Opened 6 years ago

Closed 6 years ago

#5049 closed defect (fixed)

Numerical issues close to steady-state in ODE mode

Reported by: Francesco Casella Owned by: Willi Braun
Priority: blocker Milestone: 1.13.0
Component: Run-time Version:
Keywords: Cc: marianne.saugier@…, adrien.guironnet@…, Andrea Bartolini

Description

Please check the PowerGrids.IPSLValidation.Examples.SmallCase.OpenLoopLoadStepPowerGrids model. One can monitor the status of the simulation by looking at gen_pwGenerator4W__GEN______SM.CePu which is the electrical torque in per unit. The model starts in steady-state, then a step change is applied to the load at time = 1. What should ensue is a damped oscillation which eventually dies out to a new steady state.

The simulation currently runs fine because it uses --daeMode=new. However, if the corresponding vendor annotation is removed and the standard ODE mode integration is used, a weird thing happens: at time = 21.31 the CePu variable suddenly drops to zero for a short time, then it does so again around time = 23.8, and eventually a new transient similar to the first is actually triggered (see dassl.png attachment). This makes absolutely no sense, as the system should stay at steady state indefinitely for time > 20.

If I change the solver from DASSL to IDA, the result is different but qualitatively similar, see ida.png.
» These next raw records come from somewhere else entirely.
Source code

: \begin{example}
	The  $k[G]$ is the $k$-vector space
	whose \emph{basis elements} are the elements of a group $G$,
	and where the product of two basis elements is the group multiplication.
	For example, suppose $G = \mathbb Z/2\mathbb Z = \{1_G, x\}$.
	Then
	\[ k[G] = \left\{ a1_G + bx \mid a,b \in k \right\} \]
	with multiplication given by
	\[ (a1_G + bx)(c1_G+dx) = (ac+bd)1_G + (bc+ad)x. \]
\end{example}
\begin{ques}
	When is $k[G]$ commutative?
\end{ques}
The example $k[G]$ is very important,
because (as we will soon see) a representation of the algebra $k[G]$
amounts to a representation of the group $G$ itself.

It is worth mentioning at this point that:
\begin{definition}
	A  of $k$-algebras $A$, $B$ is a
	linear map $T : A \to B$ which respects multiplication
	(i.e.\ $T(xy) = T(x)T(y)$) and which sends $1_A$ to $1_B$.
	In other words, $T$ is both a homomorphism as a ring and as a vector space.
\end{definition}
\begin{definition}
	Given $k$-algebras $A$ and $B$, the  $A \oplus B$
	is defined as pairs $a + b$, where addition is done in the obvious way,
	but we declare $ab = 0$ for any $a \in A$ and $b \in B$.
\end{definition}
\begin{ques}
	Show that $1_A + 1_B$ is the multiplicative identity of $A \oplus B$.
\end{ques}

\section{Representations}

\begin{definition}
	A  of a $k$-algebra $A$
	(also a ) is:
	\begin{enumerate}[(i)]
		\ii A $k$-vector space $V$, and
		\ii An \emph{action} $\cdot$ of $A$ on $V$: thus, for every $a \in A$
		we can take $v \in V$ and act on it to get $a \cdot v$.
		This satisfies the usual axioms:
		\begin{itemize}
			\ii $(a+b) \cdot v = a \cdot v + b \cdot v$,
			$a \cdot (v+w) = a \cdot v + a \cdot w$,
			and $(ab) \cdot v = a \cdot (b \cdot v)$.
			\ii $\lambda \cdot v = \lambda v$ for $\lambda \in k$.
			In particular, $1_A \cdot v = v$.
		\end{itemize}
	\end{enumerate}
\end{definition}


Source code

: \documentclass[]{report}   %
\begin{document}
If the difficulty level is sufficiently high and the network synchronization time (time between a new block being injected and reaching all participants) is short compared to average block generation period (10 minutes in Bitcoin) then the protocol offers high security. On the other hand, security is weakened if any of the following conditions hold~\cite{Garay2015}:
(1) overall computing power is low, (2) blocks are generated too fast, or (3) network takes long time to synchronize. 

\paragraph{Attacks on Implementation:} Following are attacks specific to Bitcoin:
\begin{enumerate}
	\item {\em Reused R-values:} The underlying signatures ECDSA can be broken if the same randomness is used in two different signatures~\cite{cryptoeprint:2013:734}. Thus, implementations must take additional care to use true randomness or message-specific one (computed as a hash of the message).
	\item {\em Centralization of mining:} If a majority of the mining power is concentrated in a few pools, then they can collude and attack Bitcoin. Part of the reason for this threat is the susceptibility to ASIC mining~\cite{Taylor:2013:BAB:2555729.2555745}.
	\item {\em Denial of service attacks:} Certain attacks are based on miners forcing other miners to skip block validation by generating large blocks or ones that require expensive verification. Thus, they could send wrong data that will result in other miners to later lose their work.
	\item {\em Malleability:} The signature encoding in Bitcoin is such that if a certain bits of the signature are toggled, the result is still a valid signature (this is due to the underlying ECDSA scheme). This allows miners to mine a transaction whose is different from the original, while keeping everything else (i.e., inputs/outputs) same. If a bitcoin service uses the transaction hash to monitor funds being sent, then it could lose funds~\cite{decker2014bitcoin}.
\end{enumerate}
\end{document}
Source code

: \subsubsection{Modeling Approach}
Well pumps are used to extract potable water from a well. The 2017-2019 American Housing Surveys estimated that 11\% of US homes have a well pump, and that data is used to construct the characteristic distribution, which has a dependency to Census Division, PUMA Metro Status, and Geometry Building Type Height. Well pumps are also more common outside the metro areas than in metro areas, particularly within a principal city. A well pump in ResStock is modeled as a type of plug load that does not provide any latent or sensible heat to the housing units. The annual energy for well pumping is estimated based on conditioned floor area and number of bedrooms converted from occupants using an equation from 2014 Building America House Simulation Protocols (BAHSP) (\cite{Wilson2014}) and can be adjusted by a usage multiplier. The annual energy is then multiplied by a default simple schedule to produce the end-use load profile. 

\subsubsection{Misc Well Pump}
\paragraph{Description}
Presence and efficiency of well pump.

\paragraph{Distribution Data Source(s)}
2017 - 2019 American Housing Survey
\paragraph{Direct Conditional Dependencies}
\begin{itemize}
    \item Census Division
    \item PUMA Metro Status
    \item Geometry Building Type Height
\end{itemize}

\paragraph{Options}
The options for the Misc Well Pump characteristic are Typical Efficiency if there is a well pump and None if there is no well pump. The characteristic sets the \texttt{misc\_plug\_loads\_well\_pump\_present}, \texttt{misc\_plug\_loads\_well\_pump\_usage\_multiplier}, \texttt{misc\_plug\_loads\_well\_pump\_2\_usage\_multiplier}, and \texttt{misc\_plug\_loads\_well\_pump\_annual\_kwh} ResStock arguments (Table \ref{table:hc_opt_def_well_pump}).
I guess for some reason the causalized code is numerically unstable close to steady state, and thus tricks the ODE solver in some unpredictable way.

The root cause of this behaviour should be identified and the issue removed before the 1.13.0 release, because it may also affect other models belonging to different domains.

Attachments (4)

dassl.PNG (22.3 KB ) - added by Francesco Casella 6 years ago.
ida.PNG (19.4 KB ) - added by Francesco Casella 6 years ago.
step-sizes-standard-solver.png (6.8 KB ) - added by Francesco Casella 6 years ago.
step-sizes-kinsol.png (6.0 KB ) - added by Francesco Casella 6 years ago.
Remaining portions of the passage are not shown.